# Try it:
Sort through the entries below and pull out lines containing the word "proof".

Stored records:
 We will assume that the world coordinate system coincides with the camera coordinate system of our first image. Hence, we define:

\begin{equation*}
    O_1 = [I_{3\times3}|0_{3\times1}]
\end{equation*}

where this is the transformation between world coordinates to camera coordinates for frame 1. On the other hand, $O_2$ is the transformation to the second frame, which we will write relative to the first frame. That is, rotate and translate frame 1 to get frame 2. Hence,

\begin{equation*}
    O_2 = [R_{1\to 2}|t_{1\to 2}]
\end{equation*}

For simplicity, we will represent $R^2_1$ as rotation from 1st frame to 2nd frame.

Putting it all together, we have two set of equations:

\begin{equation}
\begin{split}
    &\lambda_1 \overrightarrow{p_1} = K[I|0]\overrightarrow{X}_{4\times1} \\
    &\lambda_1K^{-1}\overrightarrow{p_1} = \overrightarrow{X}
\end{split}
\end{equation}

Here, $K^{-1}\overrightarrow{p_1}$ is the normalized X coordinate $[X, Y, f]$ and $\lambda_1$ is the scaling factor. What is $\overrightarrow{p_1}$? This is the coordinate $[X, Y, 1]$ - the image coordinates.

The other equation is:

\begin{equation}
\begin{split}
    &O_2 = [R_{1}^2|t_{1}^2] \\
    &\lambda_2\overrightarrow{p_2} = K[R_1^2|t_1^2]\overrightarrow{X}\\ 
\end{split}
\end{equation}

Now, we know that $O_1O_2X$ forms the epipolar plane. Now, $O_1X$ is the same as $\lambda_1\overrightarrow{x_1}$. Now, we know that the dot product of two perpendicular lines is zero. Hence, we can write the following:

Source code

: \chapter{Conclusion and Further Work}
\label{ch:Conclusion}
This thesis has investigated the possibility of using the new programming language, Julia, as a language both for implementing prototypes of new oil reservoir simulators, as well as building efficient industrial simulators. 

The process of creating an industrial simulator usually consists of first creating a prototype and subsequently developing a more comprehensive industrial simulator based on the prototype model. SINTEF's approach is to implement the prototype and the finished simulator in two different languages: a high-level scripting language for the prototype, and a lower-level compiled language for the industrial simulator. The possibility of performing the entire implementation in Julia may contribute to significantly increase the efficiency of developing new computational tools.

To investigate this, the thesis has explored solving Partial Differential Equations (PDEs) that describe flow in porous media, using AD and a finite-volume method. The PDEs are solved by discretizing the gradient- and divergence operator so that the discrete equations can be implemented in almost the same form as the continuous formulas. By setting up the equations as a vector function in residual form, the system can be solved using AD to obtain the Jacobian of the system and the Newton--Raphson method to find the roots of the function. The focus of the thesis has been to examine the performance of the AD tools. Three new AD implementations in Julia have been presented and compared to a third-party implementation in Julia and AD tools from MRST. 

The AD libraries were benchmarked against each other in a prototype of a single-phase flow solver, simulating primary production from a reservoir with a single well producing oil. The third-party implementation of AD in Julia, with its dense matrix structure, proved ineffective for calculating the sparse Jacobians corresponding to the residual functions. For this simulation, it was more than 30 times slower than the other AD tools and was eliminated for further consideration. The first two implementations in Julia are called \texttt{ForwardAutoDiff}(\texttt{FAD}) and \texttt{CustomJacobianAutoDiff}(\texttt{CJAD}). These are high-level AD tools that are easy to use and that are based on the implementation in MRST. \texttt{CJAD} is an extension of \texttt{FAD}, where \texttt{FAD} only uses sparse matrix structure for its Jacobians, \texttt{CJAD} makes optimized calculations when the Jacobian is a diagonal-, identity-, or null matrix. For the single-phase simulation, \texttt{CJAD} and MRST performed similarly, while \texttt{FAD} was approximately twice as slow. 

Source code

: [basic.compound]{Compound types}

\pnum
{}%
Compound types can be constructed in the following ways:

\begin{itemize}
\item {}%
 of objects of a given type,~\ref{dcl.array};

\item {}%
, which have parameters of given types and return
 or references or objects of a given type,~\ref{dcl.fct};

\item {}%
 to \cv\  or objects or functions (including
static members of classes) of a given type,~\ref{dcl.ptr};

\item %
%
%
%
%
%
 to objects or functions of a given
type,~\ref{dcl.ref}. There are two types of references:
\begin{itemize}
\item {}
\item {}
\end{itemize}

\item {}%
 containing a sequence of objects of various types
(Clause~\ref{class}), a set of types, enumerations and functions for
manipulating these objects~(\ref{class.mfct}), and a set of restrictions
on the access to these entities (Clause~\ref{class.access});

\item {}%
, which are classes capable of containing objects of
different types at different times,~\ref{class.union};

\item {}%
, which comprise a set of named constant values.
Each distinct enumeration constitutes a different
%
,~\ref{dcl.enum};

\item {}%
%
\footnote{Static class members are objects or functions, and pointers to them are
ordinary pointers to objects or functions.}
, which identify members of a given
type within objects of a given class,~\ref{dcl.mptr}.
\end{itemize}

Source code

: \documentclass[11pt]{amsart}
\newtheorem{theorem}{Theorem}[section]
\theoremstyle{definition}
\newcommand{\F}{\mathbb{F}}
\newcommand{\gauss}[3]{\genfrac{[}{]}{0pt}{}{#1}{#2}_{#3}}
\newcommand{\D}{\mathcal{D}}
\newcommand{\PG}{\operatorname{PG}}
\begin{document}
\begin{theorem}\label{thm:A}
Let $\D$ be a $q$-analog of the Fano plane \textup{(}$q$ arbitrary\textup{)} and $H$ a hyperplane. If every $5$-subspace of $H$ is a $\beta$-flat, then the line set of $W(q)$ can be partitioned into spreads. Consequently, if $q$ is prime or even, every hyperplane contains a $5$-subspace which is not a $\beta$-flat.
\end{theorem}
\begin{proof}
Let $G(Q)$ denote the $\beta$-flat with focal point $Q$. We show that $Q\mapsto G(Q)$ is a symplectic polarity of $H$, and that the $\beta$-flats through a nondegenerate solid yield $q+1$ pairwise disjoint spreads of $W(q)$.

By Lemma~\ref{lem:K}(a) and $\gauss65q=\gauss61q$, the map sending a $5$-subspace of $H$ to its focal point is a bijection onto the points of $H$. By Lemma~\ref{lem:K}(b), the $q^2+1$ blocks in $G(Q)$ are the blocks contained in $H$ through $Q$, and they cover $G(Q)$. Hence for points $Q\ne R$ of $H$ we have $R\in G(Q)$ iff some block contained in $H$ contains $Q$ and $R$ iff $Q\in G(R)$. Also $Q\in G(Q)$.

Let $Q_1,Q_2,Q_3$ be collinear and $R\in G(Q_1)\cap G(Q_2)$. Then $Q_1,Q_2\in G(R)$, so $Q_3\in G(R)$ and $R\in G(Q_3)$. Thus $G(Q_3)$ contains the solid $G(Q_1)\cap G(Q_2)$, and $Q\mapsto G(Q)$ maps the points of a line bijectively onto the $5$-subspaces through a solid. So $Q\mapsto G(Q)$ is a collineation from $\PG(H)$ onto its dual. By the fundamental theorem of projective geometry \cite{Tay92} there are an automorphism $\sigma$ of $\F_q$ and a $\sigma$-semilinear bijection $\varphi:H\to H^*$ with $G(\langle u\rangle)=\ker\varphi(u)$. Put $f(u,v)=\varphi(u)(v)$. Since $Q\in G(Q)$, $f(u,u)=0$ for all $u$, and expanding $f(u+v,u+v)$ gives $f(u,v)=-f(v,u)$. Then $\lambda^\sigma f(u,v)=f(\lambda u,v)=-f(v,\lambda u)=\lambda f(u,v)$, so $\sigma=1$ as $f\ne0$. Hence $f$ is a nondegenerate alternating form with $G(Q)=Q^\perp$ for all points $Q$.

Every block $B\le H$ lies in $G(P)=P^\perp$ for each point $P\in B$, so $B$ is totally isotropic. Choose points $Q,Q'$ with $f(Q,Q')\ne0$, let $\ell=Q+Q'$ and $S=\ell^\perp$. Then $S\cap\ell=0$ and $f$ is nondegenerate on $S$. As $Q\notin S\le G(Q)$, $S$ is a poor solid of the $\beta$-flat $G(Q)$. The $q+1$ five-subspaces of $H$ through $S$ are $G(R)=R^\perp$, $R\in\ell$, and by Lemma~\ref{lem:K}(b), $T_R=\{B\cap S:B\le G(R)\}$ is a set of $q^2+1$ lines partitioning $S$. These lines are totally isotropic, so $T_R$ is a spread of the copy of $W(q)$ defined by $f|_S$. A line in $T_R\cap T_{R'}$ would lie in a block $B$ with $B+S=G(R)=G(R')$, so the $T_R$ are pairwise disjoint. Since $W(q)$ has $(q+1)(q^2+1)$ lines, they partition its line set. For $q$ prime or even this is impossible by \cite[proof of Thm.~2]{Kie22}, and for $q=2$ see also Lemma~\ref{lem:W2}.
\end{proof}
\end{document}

# Solution for this exercise:
\begin{proof}
Every block $B\le H$ lies in $G(P)=P^\perp$ for each point $P\in B$, so $B$ is totally isotropic. Choose points $Q,Q'$ with $f(Q,Q')\ne0$, let $\ell=Q+Q'$ and $S=\ell^\perp$. Then $S\cap\ell=0$ and $f$ is nondegenerate on $S$. As $Q\notin S\le G(Q)$, $S$ is a poor solid of the $\beta$-flat $G(Q)$. The $q+1$ five-subspaces of $H$ through $S$ are $G(R)=R^\perp$, $R\in\ell$, and by Lemma~\ref{lem:K}(b), $T_R=\{B\cap S:B\le G(R)\}$ is a set of $q^2+1$ lines partitioning $S$. These lines are totally isotropic, so $T_R$ is a spread of the copy of $W(q)$ defined by $f|_S$. A line in $T_R\cap T_{R'}$ would lie in a block $B$ with $B+S=G(R)=G(R')$, so the $T_R$ are pairwise disjoint. Since $W(q)$ has $(q+1)(q^2+1)$ lines, they partition its line set. For $q$ prime or even this is impossible by \cite[proof of Thm.~2]{Kie22}, and for $q=2$ see also Lemma~\ref{lem:W2}.
\end{proof}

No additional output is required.